• **Directions for this task**
Below is a set of records. Repeat all of them exactly.

• **Extracted entries**
==============================

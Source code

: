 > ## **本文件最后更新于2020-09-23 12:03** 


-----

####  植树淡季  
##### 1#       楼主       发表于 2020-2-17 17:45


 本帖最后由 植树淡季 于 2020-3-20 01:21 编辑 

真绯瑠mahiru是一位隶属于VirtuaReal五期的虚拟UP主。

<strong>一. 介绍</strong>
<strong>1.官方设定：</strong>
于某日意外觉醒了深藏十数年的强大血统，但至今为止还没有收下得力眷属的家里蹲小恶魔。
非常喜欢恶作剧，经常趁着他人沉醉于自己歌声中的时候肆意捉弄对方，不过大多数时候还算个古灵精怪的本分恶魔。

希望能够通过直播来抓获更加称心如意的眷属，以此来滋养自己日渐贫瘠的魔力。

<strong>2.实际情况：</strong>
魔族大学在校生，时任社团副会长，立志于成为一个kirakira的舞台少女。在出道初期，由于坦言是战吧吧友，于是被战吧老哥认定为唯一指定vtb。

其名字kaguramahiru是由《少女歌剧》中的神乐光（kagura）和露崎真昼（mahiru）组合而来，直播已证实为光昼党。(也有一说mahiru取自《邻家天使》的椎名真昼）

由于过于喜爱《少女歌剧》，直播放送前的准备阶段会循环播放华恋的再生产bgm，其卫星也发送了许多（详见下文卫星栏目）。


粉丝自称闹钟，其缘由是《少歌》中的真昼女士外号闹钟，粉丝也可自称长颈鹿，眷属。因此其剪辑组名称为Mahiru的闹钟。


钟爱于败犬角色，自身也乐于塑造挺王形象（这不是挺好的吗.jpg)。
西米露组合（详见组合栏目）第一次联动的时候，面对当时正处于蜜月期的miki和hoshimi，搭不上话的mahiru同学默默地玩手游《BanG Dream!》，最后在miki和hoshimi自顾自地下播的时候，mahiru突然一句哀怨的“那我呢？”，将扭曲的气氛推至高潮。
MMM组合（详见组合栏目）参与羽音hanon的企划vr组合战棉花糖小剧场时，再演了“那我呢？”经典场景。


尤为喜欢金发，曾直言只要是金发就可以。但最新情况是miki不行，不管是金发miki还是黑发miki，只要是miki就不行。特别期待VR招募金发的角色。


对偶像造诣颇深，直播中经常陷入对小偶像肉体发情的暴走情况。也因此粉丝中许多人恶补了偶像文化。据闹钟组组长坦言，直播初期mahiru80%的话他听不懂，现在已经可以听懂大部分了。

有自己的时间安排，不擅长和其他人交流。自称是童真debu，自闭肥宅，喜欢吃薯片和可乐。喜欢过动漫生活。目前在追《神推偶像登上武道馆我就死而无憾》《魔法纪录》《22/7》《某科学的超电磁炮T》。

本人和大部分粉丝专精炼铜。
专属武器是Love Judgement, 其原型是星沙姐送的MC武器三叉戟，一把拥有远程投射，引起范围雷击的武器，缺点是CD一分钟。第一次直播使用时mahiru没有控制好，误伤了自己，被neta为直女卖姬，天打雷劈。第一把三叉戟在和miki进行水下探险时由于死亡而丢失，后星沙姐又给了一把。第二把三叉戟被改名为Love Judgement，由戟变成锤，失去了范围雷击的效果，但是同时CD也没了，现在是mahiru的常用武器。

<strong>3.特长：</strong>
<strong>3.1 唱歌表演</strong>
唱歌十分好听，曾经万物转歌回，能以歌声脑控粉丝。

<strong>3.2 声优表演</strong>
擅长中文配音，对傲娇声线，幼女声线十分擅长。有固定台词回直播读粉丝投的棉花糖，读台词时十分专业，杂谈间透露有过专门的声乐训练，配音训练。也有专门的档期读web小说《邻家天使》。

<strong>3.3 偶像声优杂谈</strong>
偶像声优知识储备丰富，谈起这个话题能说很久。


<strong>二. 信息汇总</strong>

==============================

• **Reply**
Source code

: > ## **本文件最后更新于2020-09-23 12:03** 


-----

####  植树淡季  
##### 1#       楼主       发表于 2020-2-17 17:45


 本帖最后由 植树淡季 于 2020-3-20 01:21 编辑 

真绯瑠mahiru是一位隶属于VirtuaReal五期的虚拟UP主。

<strong>一. 介绍</strong>
<strong>1.官方设定：</strong>
于某日意外觉醒了深藏十数年的强大血统，但至今为止还没有收下得力眷属的家里蹲小恶魔。
非常喜欢恶作剧，经常趁着他人沉醉于自己歌声中的时候肆意捉弄对方，不过大多数时候还算个古灵精怪的本分恶魔。

希望能够通过直播来抓获更加称心如意的眷属，以此来滋养自己日渐贫瘠的魔力。

<strong>2.实际情况：</strong>
魔族大学在校生，时任社团副会长，立志于成为一个kirakira的舞台少女。在出道初期，由于坦言是战吧吧友，于是被战吧老哥认定为唯一指定vtb。

其名字kaguramahiru是由《少女歌剧》中的神乐光（kagura）和露崎真昼（mahiru）组合而来，直播已证实为光昼党。(也有一说mahiru取自《邻家天使》的椎名真昼）

由于过于喜爱《少女歌剧》，直播放送前的准备阶段会循环播放华恋的再生产bgm，其卫星也发送了许多（详见下文卫星栏目）。


粉丝自称闹钟，其缘由是《少歌》中的真昼女士外号闹钟，粉丝也可自称长颈鹿，眷属。因此其剪辑组名称为Mahiru的闹钟。


钟爱于败犬角色，自身也乐于塑造挺王形象（这不是挺好的吗.jpg)。
西米露组合（详见组合栏目）第一次联动的时候，面对当时正处于蜜月期的miki和hoshimi，搭不上话的mahiru同学默默地玩手游《BanG Dream!》，最后在miki和hoshimi自顾自地下播的时候，mahiru突然一句哀怨的“那我呢？”，将扭曲的气氛推至高潮。
MMM组合（详见组合栏目）参与羽音hanon的企划vr组合战棉花糖小剧场时，再演了“那我呢？”经典场景。


尤为喜欢金发，曾直言只要是金发就可以。但最新情况是miki不行，不管是金发miki还是黑发miki，只要是miki就不行。特别期待VR招募金发的角色。


对偶像造诣颇深，直播中经常陷入对小偶像肉体发情的暴走情况。也因此粉丝中许多人恶补了偶像文化。据闹钟组组长坦言，直播初期mahiru80%的话他听不懂，现在已经可以听懂大部分了。

有自己的时间安排，不擅长和其他人交流。自称是童真debu，自闭肥宅，喜欢吃薯片和可乐。喜欢过动漫生活。目前在追《神推偶像登上武道馆我就死而无憾》《魔法纪录》《22/7》《某科学的超电磁炮T》。

本人和大部分粉丝专精炼铜。
专属武器是Love Judgement, 其原型是星沙姐送的MC武器三叉戟，一把拥有远程投射，引起范围雷击的武器，缺点是CD一分钟。第一次直播使用时mahiru没有控制好，误伤了自己，被neta为直女卖姬，天打雷劈。第一把三叉戟在和miki进行水下探险时由于死亡而丢失，后星沙姐又给了一把。第二把三叉戟被改名为Love Judgement，由戟变成锤，失去了范围雷击的效果，但是同时CD也没了，现在是mahiru的常用武器。

<strong>3.特长：</strong>
<strong>3.1 唱歌表演</strong>
唱歌十分好听，曾经万物转歌回，能以歌声脑控粉丝。

<strong>3.2 声优表演</strong>
擅长中文配音，对傲娇声线，幼女声线十分擅长。有固定台词回直播读粉丝投的棉花糖，读台词时十分专业，杂谈间透露有过专门的声乐训练，配音训练。也有专门的档期读web小说《邻家天使》。

<strong>3.3 偶像声优杂谈</strong>
偶像声优知识储备丰富，谈起这个话题能说很久。


<strong>二. 信息汇总</strong>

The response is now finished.